In at least one embodiment, visualization services 1020 may be leveraged to generate visualizations for viewing outputs of applications and/or deployment pipeline(s) 1010. In at least one embodiment, GPUs 1022 may be leveraged by visualization services 1020 to generate visualizations. In at least one embodiment, rendering effects, such as ray-tracing or other light transport simulation techniques, may be implemented by visualization services 1020 to generate higher quality visualizations. In at least one embodiment, visualizations may include, without limitation, 2D image renderings, 3D volume renderings, 3D volume reconstruction, 2D tomographic slices, virtual reality displays, augmented reality displays, etc. In at least one embodiment, virtualized environments may be used to generate a virtual interactive display or environment (e.g., a virtual environment) for interaction by users of a system (e.g., doctors, nurses, radiologists, etc.). In at least one embodiment, visualization services 1020 may include an internal visualizer, cinematics, and/or other rendering or image processing capabilities or functionality (e.g., ray tracing, rasterization, internal optics, etc.).


In at least one embodiment, hardware 922 may include GPUs 1022, AI system 1024, cloud 1026, and/or any other hardware used for executing training system 904 and/or deployment system 906. In at least one embodiment, GPUs 1022 (e.g., NVIDIA's TESLA® and/or QUADRO® GPUs) may include any number of GPUs that may be used for executing processing tasks of compute services 1016, collaborative content creation services 1017, AI services 1018, simulation services 1019, visualization services 1020, other services, and/or any of features or functionality of software 918. For example, with respect to AI services 1018, GPUs 1022 may be used to perform pre-processing on imaging data (or other data types used by machine learning models), post-processing on outputs of machine learning models, and/or to perform inferencing (e.g., to execute machine learning models). In at least one embodiment, cloud 1026, AI system 1024, and/or other components of system 1000 may use GPUs 1022. In at least one embodiment, cloud 1026 may include a GPU-optimized platform for deep learning tasks. In at least one embodiment, AI system 1024 may use GPUs, and cloud 1026—or at least a portion tasked with deep learning or inferencing—may be executed using one or more AI systems 1024. As such, although hardware 922 is illustrated as discrete components, this is not intended to be limiting, and any components of hardware 922 may be combined with, or leveraged by, any other components of hardware 922.


In at least one embodiment, AI system 1024 may include a purpose-built computing system (e.g., a super-computer or an HPC) configured for inferencing, deep learning, machine learning, and/or other artificial intelligence tasks. In at least one embodiment, AI system 1024 (e.g., NVIDIA's DGX™) may include GPU-optimized software (e.g., a software stack) that may be executed using a plurality of GPUs 1022, in addition to CPUs, RAM, storage, and/or other components, features, or functionality. In at least one embodiment, one or more AI systems 1024 may be implemented in cloud 1026 (e.g., in a data center) for performing some or all of AI-based processing tasks of system 1000.
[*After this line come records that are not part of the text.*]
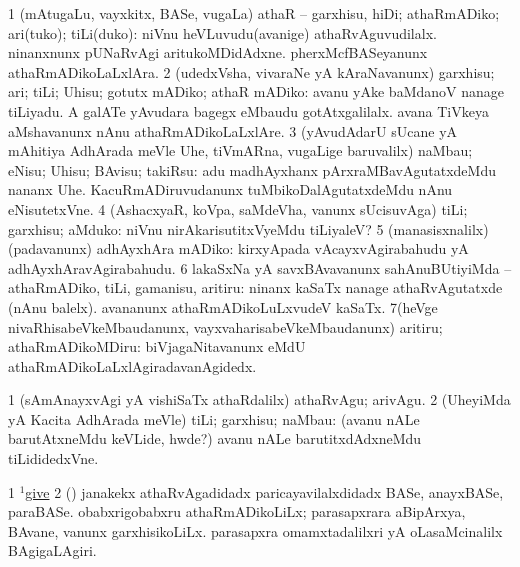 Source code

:\noindent
\gl{\sakirx}
\expl{}
\bmng
\bnum
\num{1} (mAtugaLu, vayxkitx, BASe, \mo vugaLa) athaR -- garxhisu, hiDi; athaRmADiko; ari(tuko); tiLi(duko):  niVnu heVLuvudu(avanige) athaRvAguvudilalx.  ninanxnunx pUNaRvAgi aritukoMDidAdxne.  pherxMcfBASeyanunx athaRmADikoLaLxlAra. 
\num{2} (udedxVsha, vivaraNe yA kAraNavanunx) garxhisu; ari; tiLi; Uhisu; gotutx mADiko; athaR mADiko:  avanu yAke baMdanoV nanage tiLiyadu.  A galATe yAvudara bagegx eMbaudu gotAtxgalilalx.  avana TiVkeya aMshavanunx nAnu athaRmADikoLaLxlAre. 
\num{3} (yAvudAdarU sUcane yA mAhitiya AdhArada meVle Uhe, tiVmARna, \mo vugaLige baruvalilx) naMbau; eNisu; Uhisu; BAvisu; takiRsu:  adu madhAyxhanx pArxraMBavAgutatxdeMdu nananx Uhe.  KacuRmADiruvudanunx tuMbikoDalAgutatxdeMdu nAnu eNisutetxVne. 
\num{4} (AshacxyaR, koVpa, saMdeVha, \mo vanunx sUcisuvAga) tiLi; garxhisu; aMduko:  niVnu nirAkarisutitxVyeMdu tiLiyaleV? 
\num{5} (manasisxnalilx) (padavanunx) adhAyxhAra mADiko:  kirxyApada vAcayxvAgirabahudu yA adhAyxhAravAgirabahudu. 
\num{6} lakaSxNa yA savxBAvavanunx sahAnuBUtiyiMda -- athaRmADiko, tiLi, gamanisu, aritiru:  ninanx kaSaTx nanage athaRvAgutatxde (nAnu balelx).  avananunx athaRmADikoLuLxvudeV kaSaTx. 
\num{7}(heVge nivaRhisabeVkeMbaudanunx, vayxvaharisabeVkeMbaudanunx) aritiru; athaRmADikoMDiru:  biVjagaNitavanunx eMdU athaRmADikoLaLxlAgiradavanAgidedx. 
\enum
\emng

\noindent
\gl{\akirx}
\expl{}
\bmng
\bnum
\num{1} (sAmAnayxvAgi yA vishiSaTx athaRdalilx) athaRvAgu; arivAgu. 
\num{2} (UheyiMda yA Kacita AdhArada meVle) tiLi; garxhisu; naMbau:  (avanu nALe barutAtxneMdu keVLide, hwde?) avanu nALe barutitxdAdxneMdu tiLididedxVne. 
\enum
\emng

\noindent
\gl{\pagu}
\expl{}
\bmng
\bnum
\num{1} \hyperref{kandict_g.pdf}{G}{give(1) pagu(16)}{$^1$give}  
\num{2}  (\pArxparx) janakekx athaRvAgadidadx paricayavilalxdidadx BASe, anayxBASe, paraBASe. 
  
\banum
{} obabxrigobabxru athaRmADikoLiLx; parasapxrara aBipArxya, BAvane, \mo vanunx garxhisikoLiLx. 
 parasapxra omamxtadalilxri yA oLasaMcinalilx BAgigaLAgiri. 
\eanum
\numie
\enum
\emng
\eentry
In at least one embodiment, cloud 1026 may include a GPU-accelerated infrastructure (e.g., NVIDIA's NGC™) that may provide a GPU-optimized platform for executing processing tasks of system 1000. In at least one embodiment, cloud 1026 may include an AI system(s) 1024 for performing one or more of AI-based tasks of system 1000 (e.g., as a hardware abstraction and scaling platform). In at least one embodiment, cloud 1026 may integrate with application orchestration system 1028 leveraging multiple GPUs to enable seamless scaling and load balancing between and among applications and services 920. In at least one embodiment, cloud 1026 may be tasked with executing at least some of services 920 of system 1000, including compute services 1016, AI services 1018, and/or visualization services 1020, as described herein. In at least one embodiment, cloud 1026 may perform small and large batch inference (e.g., executing NVIDIA's TensorRT™), provide an accelerated parallel computing API and platform 1030 (e.g., NVIDIA's CUDA®), execute application orchestration system 1028 (e.g., KUBERNETES), provide a graphics rendering API and platform (e.g., for ray-tracing, 2D graphics, 3D graphics, and/or other rendering techniques to produce higher quality cinematics), and/or may provide other functionality for system 1000.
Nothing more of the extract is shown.